*WHAT IS EXPECTED*:
Exactly the lines from the line containing "## Proxmox installieren" through the last line of the entries below should appear in the answer, reproduced verbatim.

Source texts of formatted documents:
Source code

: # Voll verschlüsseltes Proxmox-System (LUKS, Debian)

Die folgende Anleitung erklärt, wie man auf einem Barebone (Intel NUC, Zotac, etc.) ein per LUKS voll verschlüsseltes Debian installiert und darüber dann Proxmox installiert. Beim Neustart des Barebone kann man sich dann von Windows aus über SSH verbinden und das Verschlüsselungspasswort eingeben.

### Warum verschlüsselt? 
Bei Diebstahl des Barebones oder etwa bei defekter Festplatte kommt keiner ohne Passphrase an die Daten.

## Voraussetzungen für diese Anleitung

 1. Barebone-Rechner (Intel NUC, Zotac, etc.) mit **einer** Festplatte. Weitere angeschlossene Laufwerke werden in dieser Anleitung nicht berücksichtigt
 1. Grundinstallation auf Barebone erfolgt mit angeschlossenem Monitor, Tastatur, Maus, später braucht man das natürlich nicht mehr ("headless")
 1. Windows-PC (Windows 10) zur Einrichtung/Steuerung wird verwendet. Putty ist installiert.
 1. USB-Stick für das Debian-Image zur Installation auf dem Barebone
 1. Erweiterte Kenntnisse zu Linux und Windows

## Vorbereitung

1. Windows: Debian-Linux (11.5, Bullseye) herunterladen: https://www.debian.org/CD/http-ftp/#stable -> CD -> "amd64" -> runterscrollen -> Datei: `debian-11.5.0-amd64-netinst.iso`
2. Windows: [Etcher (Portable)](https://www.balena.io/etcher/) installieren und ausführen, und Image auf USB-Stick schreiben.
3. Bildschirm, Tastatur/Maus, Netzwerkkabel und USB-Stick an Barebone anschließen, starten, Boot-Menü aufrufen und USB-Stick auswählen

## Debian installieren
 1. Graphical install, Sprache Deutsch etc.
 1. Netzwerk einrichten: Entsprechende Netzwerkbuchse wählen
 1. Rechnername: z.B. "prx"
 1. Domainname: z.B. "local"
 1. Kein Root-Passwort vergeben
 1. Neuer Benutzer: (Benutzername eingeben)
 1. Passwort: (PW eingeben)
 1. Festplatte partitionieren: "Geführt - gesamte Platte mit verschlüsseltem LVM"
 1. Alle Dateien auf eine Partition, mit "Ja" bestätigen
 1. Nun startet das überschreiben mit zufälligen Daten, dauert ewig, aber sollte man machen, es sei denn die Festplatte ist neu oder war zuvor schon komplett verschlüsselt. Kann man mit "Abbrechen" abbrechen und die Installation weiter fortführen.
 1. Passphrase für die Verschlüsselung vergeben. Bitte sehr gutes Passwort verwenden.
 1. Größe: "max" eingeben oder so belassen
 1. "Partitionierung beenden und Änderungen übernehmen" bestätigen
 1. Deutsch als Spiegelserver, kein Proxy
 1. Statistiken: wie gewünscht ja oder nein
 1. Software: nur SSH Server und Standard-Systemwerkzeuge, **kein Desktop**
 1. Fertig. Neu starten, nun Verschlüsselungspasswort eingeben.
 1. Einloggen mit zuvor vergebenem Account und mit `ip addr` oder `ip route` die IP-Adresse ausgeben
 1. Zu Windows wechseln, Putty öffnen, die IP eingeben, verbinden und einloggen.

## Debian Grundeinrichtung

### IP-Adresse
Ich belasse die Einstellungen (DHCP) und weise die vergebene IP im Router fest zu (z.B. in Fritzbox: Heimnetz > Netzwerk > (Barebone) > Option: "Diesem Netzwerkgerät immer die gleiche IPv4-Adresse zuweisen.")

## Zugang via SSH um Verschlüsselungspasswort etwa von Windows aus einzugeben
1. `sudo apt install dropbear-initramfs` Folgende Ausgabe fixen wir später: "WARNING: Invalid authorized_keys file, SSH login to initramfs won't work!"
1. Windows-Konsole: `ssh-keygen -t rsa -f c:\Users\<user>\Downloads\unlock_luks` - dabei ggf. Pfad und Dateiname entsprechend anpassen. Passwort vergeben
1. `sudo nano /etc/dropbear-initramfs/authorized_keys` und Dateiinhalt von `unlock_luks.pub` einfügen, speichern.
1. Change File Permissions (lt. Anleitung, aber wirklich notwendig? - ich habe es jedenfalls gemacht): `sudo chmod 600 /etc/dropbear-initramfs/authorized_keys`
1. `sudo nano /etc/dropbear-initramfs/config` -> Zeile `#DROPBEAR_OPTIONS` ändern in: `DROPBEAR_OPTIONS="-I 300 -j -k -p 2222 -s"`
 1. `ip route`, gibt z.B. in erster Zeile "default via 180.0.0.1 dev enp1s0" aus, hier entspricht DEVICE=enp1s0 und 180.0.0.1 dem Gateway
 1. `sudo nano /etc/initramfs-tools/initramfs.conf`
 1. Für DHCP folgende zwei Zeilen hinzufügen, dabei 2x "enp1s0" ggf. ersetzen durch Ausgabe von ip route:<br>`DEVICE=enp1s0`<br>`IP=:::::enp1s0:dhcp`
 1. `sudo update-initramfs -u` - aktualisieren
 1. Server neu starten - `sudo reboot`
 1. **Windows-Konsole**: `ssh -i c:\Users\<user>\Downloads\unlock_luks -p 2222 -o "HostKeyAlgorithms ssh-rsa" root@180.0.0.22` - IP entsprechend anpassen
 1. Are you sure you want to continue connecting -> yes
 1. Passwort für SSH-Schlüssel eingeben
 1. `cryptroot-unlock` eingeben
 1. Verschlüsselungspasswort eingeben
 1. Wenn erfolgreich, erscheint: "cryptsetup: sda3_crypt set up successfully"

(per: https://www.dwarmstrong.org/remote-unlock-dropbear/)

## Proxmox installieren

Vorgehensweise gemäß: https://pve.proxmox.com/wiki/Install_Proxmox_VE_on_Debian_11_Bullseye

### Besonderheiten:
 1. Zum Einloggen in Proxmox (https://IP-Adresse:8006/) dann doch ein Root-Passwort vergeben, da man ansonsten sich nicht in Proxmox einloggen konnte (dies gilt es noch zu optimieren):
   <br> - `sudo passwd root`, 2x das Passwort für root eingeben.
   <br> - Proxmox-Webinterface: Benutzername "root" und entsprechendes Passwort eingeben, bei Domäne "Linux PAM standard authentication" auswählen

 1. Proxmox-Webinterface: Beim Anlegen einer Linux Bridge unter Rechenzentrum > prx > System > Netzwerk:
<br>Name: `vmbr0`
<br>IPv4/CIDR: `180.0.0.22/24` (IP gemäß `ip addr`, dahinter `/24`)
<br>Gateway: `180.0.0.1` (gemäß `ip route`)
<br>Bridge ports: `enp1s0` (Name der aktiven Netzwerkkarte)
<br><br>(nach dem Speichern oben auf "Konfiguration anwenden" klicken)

*SOLUTION TO THE PROBLEM*:
## Proxmox installieren

Vorgehensweise gemäß: https://pve.proxmox.com/wiki/Install_Proxmox_VE_on_Debian_11_Bullseye

### Besonderheiten:
 1. Zum Einloggen in Proxmox (https://IP-Adresse:8006/) dann doch ein Root-Passwort vergeben, da man ansonsten sich nicht in Proxmox einloggen konnte (dies gilt es noch zu optimieren):
   <br> - `sudo passwd root`, 2x das Passwort für root eingeben.
   <br> - Proxmox-Webinterface: Benutzername "root" und entsprechendes Passwort eingeben, bei Domäne "Linux PAM standard authentication" auswählen

 1. Proxmox-Webinterface: Beim Anlegen einer Linux Bridge unter Rechenzentrum > prx > System > Netzwerk:
<br>Name: `vmbr0`
<br>IPv4/CIDR: `180.0.0.22/24` (IP gemäß `ip addr`, dahinter `/24`)
<br>Gateway: `180.0.0.1` (gemäß `ip route`)
<br>Bridge ports: `enp1s0` (Name der aktiven Netzwerkkarte)
<br><br>(nach dem Speichern oben auf "Konfiguration anwenden" klicken)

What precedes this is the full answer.